Another favorite is nice hotels.

The Kruisherenhotel is both. It combines the grandeur of an old cathedral (build in 1520) with the awesomeness of a boutique hotel. Luckily I have no religious guilt (an ancient house of minimalist piety converted to a luxury hotel?) Actually the design is simple, so the juxtaposition works.

The first day we walked around Maastricht's city center which is pretty similar to others we've visited (Amsterdam, Antwerp, Essen, Lille) with historic buildings, tree-lined squares and cobblestone streets. We stopped in a few shops and ate a decent lunch, but soon realized that all we really wanted to do was explore our gorgeous and fascinating hotel. So we did. The lobby, the courtyard, the winebar, the hallways.

Athough Maastricht has several renowned restaurants, we decided to dine at the hotel. A local food review site - which has yet to steer us wrong - recommended it. Plus it's located on an elevated platform in the middle of the monastery's main hall. "A" for Ambiance.

I could go into minute detail about the meal we had, reviewing every one of the five courses, but it would probably bore. Besides, I couldn't possibly convey the gastronomic extravagance properly. Suffice to say we ate things we rarely eat (venison, tarbot, orange cake), the presentation was mega-gourmet, the flavors unparalleled. Really. It blew our previous Paris meals away. We ate for over two and a half hours. We became professional foodies along the way. "The flavors are so... balanced! No one flavor overpowers... it's so simple yet so...not!" And other such geek attempts to explain how food could be this good.

The next day we drove out to Chateau Neercanne, one of several owned and operated by Camille Oostwegel. The drive was short but interesting. You can see how old cities like this developed long before the automobile. The city center quickly transitions to suburban neighborhoods interspersed with still-active farm plots. Then just as quickly you're in full-on European countryside. On horseback (or by bike) Chateau Neercanne is no more than 20 minutes from town.

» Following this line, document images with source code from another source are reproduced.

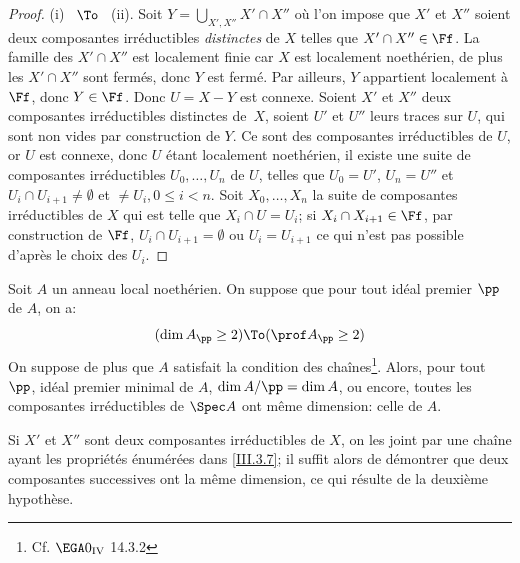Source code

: \begin{proof}
(i) ~$\To$~ (ii). Soit $Y=\bigcup_{X', X''} X'\cap X''$ o\`u l'on impose que $X'$ et $X''$ soient deux composantes irr\'eductibles \emph{distinctes} de $X$ telles que $X'\cap X'' \in \Ff$. La famille des $X'\cap X''$ est localement finie car $X$ est localement noeth\'erien, de plus les $X'\cap X''$ sont ferm\'es, donc $Y$ est ferm\'e. Par ailleurs, $Y$ appartient localement \`a $\Ff$, donc $Y\in \Ff$. Donc $U=X-Y$ est connexe. Soient $X'$ et $X''$ deux composantes irr\'eductibles distinctes de~$X$, soient $U'$ et $U''$ leurs traces sur $U$, qui sont non vides par construction de $Y$. Ce sont des composantes irr\'eductibles de $U$, or $U$ est connexe, donc $U$ \'etant localement noeth\'erien, il existe une suite de composantes irr\'eductibles $U_0, \ldots, U_n$ de $U$, telles que $U_0=U'$, $U_n=U''$ et $U_{i}\cap U_{i+1}\neq \emptyset$ et $\neq U_{i}, 0\leq i < n$. Soit $X_0, \ldots, X_n$ la suite de composantes irr\'eductibles de $X$ qui est telle que $X_{i}\cap U=U_{i}$; si $X_{i}\cap X_{i+1}\in \Ff$, par construction de $\Ff$, $U_{i}\cap U_{i+1}=\emptyset$ ou $U_{i}=U_{i+1}$ ce qui n'est pas possible d'apr\`es le choix des $U_{i}$.
\end{proof}

\begin{corollaire} \label{III.3.9}
Soit $A$ un anneau local noeth\'erien. On suppose que pour tout id\'eal premier $\pp$ de $A$, on a:
\[
(\dim A_\pp \geq 2) \To (\prof A_\pp \geq 2)
\]
On suppose de plus que $A$ satisfait la condition des cha\^ines\footnote{Cf. $\EGA 0_{\textup{IV}}$ 14.3.2}. Alors, pour tout $\pp$, id\'eal premier minimal de $A$, $\dim A/\pp =\dim A$, ou encore, toutes les composantes irr\'eductibles de $\Spec A$ ont m\^eme dimension: celle de $A$.
\end{corollaire}

Si $X'$ et $X''$ sont deux composantes irr\'eductibles de $X$, on les joint par une cha\^ine ayant les propri\'et\'es \'enum\'er\'ees dans \ignorespaces \ref{III.3.7}; il suffit alors de d\'emontrer que deux composantes successives ont la m\^eme dimension, ce qui r\'esulte de la deuxi\`eme hypoth\`ese.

One of the coolest things about Neercanne is the marl caves, carved out when the hills were mined for building materials. They stay cool and so are used as a wine cellar and general cold storage. You can take your aperitif there but it's a bit dank so we opted for mimosas (so gauche, we had to explain how they were made!) in the dining room.


Lunch was similar to the previous night's dinner both in presentation and in excellentness (four-plus courses of such things as lobster, duck, sweetbreads, salmon tartar, and chorizo foam). However the dining room was much more traditional. They had an ever-so-perfect Maitre'd. There was a pianist. Crystal chandeliers and excessively ornate drapery. Kim and I, in our "urban" outfits, felt a wee bit like Billy Ray Valentine at the Heritage Club. We created alter egos that would explain how us fish had landed so far from our water. After rifling though rock star, songwriter ("I co-wrote Lady Gaga's Pokerface!") and talent agent, Kim landed on "I was a child genius working as a programmer for Microsoft in the early nineties. I got in on stock options on the ground floor." Feeling lazy from all the pampering, the thought of making my own (imaginary) fortune seemed exhausting. I decided to be an Heiress.

After our ridiculous lunch we headed out of picturesque Maastrict and back to... well, also picturesque Amsterdam. We vowed to return in warmer weather, spurred by visions of country bicycle rides, chateau lunches and cocktail hours among spring's blooming gardens.